The Hemp Museum (Hanf Museum Berlin) was opened in Berlin on 6 December 1994. It is the only museum in Germany focused on the cannabis plant. The museum also actively promotes the protection of children and young people and offers individually tailored tours of the exhibition with care staff. It serves as a meeting place for the organisers of the Hanfparade. The Hanf Museum regularly takes part in the "Long Night of Museums", the Berlin Fairytale Days and the Historale which takes place in the Nikolai Quarter.
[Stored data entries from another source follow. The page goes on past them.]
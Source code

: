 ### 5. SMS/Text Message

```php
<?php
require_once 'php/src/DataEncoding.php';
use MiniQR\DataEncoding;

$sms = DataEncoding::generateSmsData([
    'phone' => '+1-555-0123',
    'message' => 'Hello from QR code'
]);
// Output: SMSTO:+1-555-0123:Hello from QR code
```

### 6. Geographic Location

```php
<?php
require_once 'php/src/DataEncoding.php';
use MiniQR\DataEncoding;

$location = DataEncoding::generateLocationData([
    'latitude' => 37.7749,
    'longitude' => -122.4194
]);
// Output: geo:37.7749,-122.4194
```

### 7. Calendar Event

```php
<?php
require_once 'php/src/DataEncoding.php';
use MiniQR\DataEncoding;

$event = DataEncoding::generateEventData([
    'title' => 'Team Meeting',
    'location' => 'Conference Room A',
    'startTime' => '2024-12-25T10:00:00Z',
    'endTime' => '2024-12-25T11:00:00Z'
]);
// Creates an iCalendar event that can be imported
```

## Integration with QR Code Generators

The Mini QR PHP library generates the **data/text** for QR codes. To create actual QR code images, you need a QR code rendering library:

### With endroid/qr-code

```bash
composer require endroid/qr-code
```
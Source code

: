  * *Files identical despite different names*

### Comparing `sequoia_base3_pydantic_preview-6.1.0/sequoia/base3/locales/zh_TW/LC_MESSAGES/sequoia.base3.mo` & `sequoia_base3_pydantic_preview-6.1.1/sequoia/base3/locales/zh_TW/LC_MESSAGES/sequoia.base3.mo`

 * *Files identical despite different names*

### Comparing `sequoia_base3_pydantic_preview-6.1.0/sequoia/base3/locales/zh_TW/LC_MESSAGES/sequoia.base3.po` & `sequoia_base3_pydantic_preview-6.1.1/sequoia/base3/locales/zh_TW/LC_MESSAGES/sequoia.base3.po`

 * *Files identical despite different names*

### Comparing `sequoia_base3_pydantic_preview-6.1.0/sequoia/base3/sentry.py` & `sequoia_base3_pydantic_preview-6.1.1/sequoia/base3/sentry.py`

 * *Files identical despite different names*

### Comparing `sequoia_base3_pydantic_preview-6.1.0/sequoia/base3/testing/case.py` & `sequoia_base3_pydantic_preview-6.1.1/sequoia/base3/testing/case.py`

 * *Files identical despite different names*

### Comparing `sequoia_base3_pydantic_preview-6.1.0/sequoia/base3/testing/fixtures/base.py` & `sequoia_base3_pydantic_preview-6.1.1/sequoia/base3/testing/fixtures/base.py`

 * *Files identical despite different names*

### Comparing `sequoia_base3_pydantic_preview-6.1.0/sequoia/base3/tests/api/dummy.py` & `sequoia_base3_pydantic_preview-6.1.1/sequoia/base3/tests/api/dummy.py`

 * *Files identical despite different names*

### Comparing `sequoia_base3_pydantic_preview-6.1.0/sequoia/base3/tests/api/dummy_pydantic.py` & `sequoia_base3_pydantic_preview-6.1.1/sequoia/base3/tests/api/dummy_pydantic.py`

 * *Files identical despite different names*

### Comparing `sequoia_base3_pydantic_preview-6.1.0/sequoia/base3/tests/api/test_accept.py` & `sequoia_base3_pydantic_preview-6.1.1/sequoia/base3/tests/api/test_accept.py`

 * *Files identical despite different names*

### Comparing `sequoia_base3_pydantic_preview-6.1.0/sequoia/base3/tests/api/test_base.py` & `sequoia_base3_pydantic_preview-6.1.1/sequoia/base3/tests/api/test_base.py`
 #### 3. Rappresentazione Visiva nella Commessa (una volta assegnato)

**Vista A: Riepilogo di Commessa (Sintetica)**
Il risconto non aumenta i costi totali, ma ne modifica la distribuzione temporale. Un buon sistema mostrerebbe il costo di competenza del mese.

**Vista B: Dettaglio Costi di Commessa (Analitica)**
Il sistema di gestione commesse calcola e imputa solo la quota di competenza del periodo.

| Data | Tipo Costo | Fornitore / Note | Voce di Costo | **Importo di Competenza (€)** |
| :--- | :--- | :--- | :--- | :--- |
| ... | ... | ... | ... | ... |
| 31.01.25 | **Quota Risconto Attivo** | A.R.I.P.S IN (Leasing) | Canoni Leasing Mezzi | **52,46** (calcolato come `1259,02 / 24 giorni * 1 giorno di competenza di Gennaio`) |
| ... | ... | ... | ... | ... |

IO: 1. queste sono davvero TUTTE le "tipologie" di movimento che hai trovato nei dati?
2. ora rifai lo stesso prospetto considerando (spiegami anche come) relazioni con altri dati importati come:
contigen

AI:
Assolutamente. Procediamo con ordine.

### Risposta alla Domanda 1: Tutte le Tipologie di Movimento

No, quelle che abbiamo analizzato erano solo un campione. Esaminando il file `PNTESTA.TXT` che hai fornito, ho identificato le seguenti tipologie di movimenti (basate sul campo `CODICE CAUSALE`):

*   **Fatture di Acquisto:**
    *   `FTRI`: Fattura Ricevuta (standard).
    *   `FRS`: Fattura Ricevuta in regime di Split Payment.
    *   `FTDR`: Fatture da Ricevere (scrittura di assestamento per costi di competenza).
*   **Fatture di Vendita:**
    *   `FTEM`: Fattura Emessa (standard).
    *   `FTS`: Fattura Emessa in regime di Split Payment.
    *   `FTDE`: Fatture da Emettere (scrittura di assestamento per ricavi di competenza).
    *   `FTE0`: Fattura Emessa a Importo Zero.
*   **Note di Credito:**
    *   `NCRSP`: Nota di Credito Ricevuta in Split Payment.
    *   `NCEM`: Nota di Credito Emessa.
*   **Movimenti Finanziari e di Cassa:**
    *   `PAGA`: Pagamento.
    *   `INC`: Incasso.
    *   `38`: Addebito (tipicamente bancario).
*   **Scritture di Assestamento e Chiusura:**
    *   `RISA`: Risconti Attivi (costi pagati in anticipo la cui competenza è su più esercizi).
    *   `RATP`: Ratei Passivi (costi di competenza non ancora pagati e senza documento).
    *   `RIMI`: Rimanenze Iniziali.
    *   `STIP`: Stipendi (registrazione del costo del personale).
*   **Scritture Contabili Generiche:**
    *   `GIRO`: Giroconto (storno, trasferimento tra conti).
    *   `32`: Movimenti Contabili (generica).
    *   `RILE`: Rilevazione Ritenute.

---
In 2017, the Hanf Museum took part in the Kirchentag in Berlin as a self-organised event on the topic of the war on drugs with speakers from South American victims, including the Reverend Martin Diaz from El Salvador.

==About the exhibition==
The exhibition covers around 250 m^{2} (2700 sq. ft.) and presents everything to do with cultivated plants. Starting with the general presentation, the growth and cultivation, the harvesting and processing of hemp is described from a historical perspective. Furthermore, the numerous possibilities of use are presented and consumer products are presented. The importance of hemp for different cultures of the world and also as a drug is illuminated. Special exhibitions, such as on cannabis as a medical law of 19 February 2017, supplement the current status.

The exhibition also documents the history of prohibition of THC-containing hemp.

Selected artists can present their works in the cellar. There is an opportunity to linger, watch films and talk to each other.